--- What to work on ---
Pictures are not repeated. Every line from the beginning of the entries through the one with "2. Know who" is restated exactly.

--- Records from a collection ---
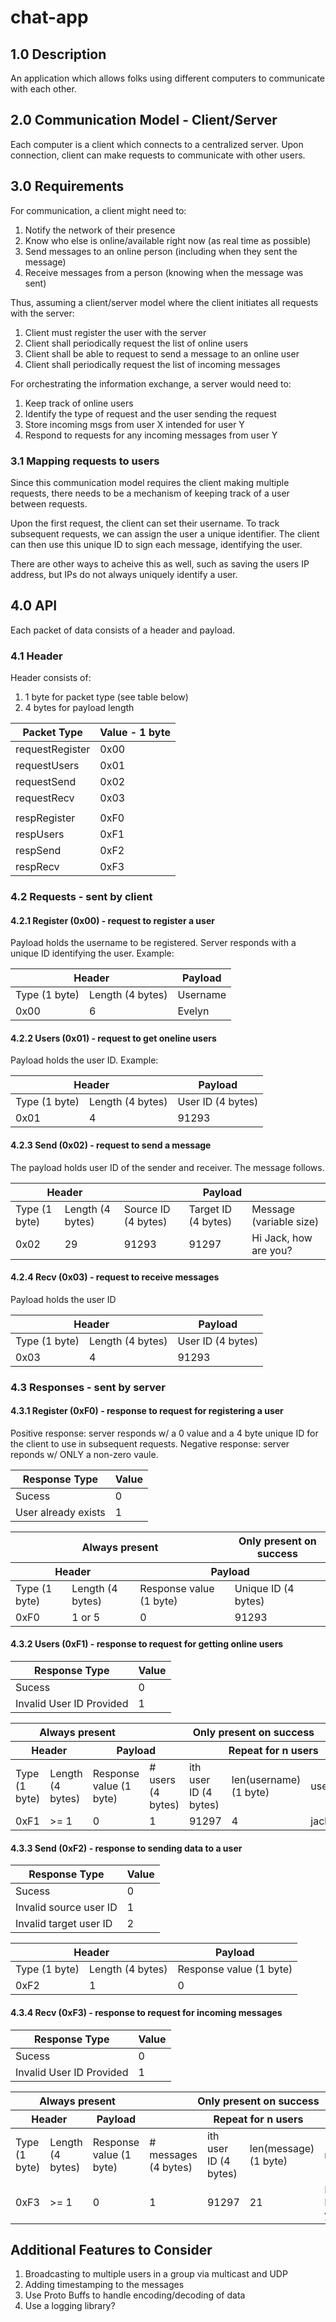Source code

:# chat-app
## 1.0 Description
An application which allows folks using different computers to communicate with
each other.

## 2.0 Communication Model - Client/Server
Each computer is a client which connects to a centralized server. Upon 
connection, client can make requests to communicate with other users.


## 3.0 Requirements
For communication, a client might need to:
1. Notify the network of their presence
2. Know who else is online/available right now (as real time as possible)
3. Send messages to an online person (including when they sent the message)
4. Receive messages from a person (knowing when the message was sent)

Thus, assuming a client/server model where the client initiates all requests 
with the server:
1. Client must register the user with the server
2. Client shall periodically request the list of online users
3. Client shall be able to request to send a message to an online user
4. Client shall periodically request the list of incoming messages

For orchestrating the information exchange, a server would need to:
1. Keep track of online users
2. Identify the type of request and the user sending the request
3. Store incoming msgs from user X intended for user Y
4. Respond to requests for any incoming messages from user Y

### 3.1 Mapping requests to users
Since this communication model requires the client making multiple requests,
there needs to be a mechanism of keeping track of a user between requests.


Upon the first request, the client can set their username. To track subsequent 
requests, we can assign the user a unique identifier. The client can then use 
this unique ID to sign each message, identifying the user. 

There are other ways to acheive this as well, such as saving the users IP 
address, but IPs do not always uniquely identify a user.

## 4.0 API
Each packet of data consists of a header and payload.
### 4.1 Header
Header consists of:
1. 1 byte for packet type (see table below)
2. 4 bytes for payload length



| Packet Type          |     Value - 1 byte      |
|-----------------------|-------------------------|
| requestRegister       |   0x00                  |
| requestUsers          |   0x01                  |
| requestSend           |   0x02                  |
| requestRecv           |   0x03                  |
|                       |                         |
| respRegister          |   0xF0                  |
| respUsers             |   0xF1                  |
| respSend              |   0xF2                  |
| respRecv              |   0xF3                  |


### 4.2 Requests - sent by client
#### 4.2.1 Register (0x00) - request to register a user
Payload holds the username to be registered. Server responds with a 
unique ID identifying the user.
Example:
<table><thead>
  <tr>
    <th colspan="2">Header</th>
    <th>Payload</th>
  </tr></thead>
<tbody>
  <tr>
    <td>Type (1 byte)</td>
    <td>Length (4 bytes)</td>
    <td>Username</td>
  </tr>
  <tr>
    <td>0x00</td>
    <td>6</td>
    <td>Evelyn</td>
  </tr>
</tbody>
</table>

#### 4.2.2 Users (0x01) - request to get oneline users
Payload holds the user ID. Example:

<table><thead>
  <tr>
    <th colspan="2">Header</th>
    <th>Payload</th>
  </tr></thead>
<tbody>
  <tr>
    <td>Type (1 byte)</td>
    <td>Length (4 bytes)</td>
    <td>User ID (4 bytes)</td>
  </tr>
  <tr>
    <td>0x01</td>
    <td>4</td>
    <td>91293</td>
  </tr>
</tbody>
</table>

#### 4.2.3 Send (0x02) - request to send a message
The payload holds user ID of the sender and receiver. The message follows.
<table><thead>
  <tr>
    <th colspan="2">Header</th>
    <th colspan="3">Payload</th>
  </tr></thead>
<tbody>
  <tr>
    <td>Type (1 byte)</td>
    <td>Length (4 bytes)</td>
    <td>Source ID (4 bytes)</td>
    <td>Target ID (4 bytes)</td>
    <td>Message (variable size)</td>
  </tr>
  <tr>
    <td>0x02</td>
    <td>29</td>
    <td>91293</td>
    <td>91297</td>
    <td>Hi Jack, how are you?</td>
  </tr>
</tbody>
</table>

#### 4.2.4 Recv (0x03) - request to receive messages
Payload holds the user ID
<table><thead>
  <tr>
    <th colspan="2">Header</th>
    <th>Payload</th>
  </tr></thead>
<tbody>
  <tr>
    <td>Type (1 byte)</td>
    <td>Length (4 bytes)</td>
    <td>User ID (4 bytes)</td>
  </tr>
  <tr>
    <td>0x03</td>
    <td>4</td>
    <td>91293</td>
  </tr>
</tbody>
</table>


### 4.3 Responses - sent by server
#### 4.3.1 Register (0xF0) - response to request for registering a user
Positive response: server responds w/ a 0 value and a 4 byte unique ID for the 
client to use in subsequent requests.
Negative response: server reponds w/ ONLY a non-zero vaule.


<table><thead>
  <tr>
    <th>Response Type</th>
    <th>Value</th>
  </tr></thead>
<tbody>
  <tr>
    <td>Sucess</td>
    <td>0</td>
  </tr>
  <tr>
    <td>User already exists</td>
    <td>1</td>
  </tr>
</tbody>
</table>

<table><thead>
  <tr>
    <th colspan="3">Always present</th>
    <th colspan="1">Only present on success</th>
  </tr>
  <tr>
    <th colspan="2">Header</th>
    <th colspan="2">Payload</th>
  </tr></thead>
<tbody>
  <tr>
    <td>Type (1 byte)</td>
    <td>Length (4 bytes)</td>
    <td>Response value (1 byte)</td>
    <td>Unique ID (4 bytes)</td>
  </tr>
  <tr>
    <td>0xF0</td>
    <td>1 or 5</td>
    <td>0</td>
    <td>91293</td>
  </tr>
</tbody>
</table>

#### 4.3.2 Users (0xF1) - response to request for getting online users
<table><thead>
  <tr>
    <th>Response Type</th>
    <th>Value</th>
  </tr></thead>
<tbody>
  <tr>
    <td>Sucess</td>
    <td>0</td>
  </tr>
  <tr>
    <td>Invalid User ID Provided</td>
    <td>1</td>
  </tr>
</tbody>
</table>

<table><thead>
  </tr>
    <tr>
    <th colspan="3">Always present</th>
    <th colspan="4">Only present on success</th>
  </tr>
  <tr>
    <th colspan="2">Header</th>
    <th colspan="2">Payload</th>
    <th colspan="3">Repeat for n users</th>
</thead>

<tbody>
  <tr>
    <td>Type (1 byte)</td>
    <td>Length (4 bytes)</td>
    <td>Response value (1 byte)</td>
    <td># users (4 bytes)</td>
    <td>ith user ID (4 bytes)</td>
    <td>len(username) (1 byte)</td>
    <td>username</td>
  </tr>
  <tr>
    <td>0xF1</td>
    <td>>= 1</td>
    <td>0</td>
    <td>1</td>
    <td>91297</td>
    <td>4</td>
    <td>jack</td>
  </tr>
</tbody>
</table>

#### 4.3.3 Send (0xF2) - response to sending data to a user
<table><thead>
  <tr>
    <th>Response Type</th>
    <th>Value</th>
  </tr></thead>
<tbody>
  <tr>
    <td>Sucess</td>
    <td>0</td>
  </tr>
  <tr>
    <td>Invalid source user ID</td>
    <td>1</td>
  </tr>
  <tr>
    <td>Invalid target user ID</td>
    <td>2</td>
  </tr>
</tbody>
</table>


<table><thead>
  <tr>
    <th colspan="2">Header</th>
    <th colspan="2">Payload</th>
  </tr></thead>
<tbody>
  <tr>
    <td>Type (1 byte)</td>
    <td>Length (4 bytes)</td>
    <td>Response value (1 byte)</td>
  </tr>
  <tr>
    <td>0xF2</td>
    <td>1</td>
    <td>0</td>
  </tr>
</tbody>
</table>

#### 4.3.4 Recv (0xF3) - response to request for incoming messages
<table><thead>
  <tr>
    <th>Response Type</th>
    <th>Value</th>
  </tr></thead>
<tbody>
  <tr>
    <td>Sucess</td>
    <td>0</td>
  </tr>
  <tr>
    <td>Invalid User ID Provided</td>
    <td>1</td>
  </tr>
</tbody>
</table>

<table><thead>
  </tr>
    <tr>
    <th colspan="3">Always present</th>
    <th colspan="4">Only present on success</th>
  </tr>
  <tr>
    <th colspan="2">Header</th>
    <th colspan="1">Payload</th>
    <th colspan="4">Repeat for n users</th>
  </tr></thead>
<tbody>
  <tr>
    <td>Type (1 byte)</td>
    <td>Length (4 bytes)</td>
    <td>Response value (1 byte)</td>
    <td># messages (4 bytes)</td>
    <td>ith user ID (4 bytes)</td>
    <td>len(message) (1 byte)</td>
    <td>message</td>
  </tr>
  <tr>
    <td>0xF3</td>
    <td>>= 1</td>
    <td>0</td>
    <td>1</td>
    <td>91297</td>
    <td>21</td>
    <td>I'm well Evelyn, you?</td>
  </tr>
</tbody>
</table>

## Additional Features to Consider
1. Broadcasting to multiple users in a group via multicast and UDP
2. Adding timestamping to the messages
3. Use Proto Buffs to handle encoding/decoding of data
4. Use a logging library?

--- Your response ---
Source code

:# chat-app
## 1.0 Description
An application which allows folks using different computers to communicate with
each other.

## 2.0 Communication Model - Client/Server
Each computer is a client which connects to a centralized server. Upon 
connection, client can make requests to communicate with other users.


## 3.0 Requirements
For communication, a client might need to:
1. Notify the network of their presence
2. Know who else is online/available right now (as real time as possible)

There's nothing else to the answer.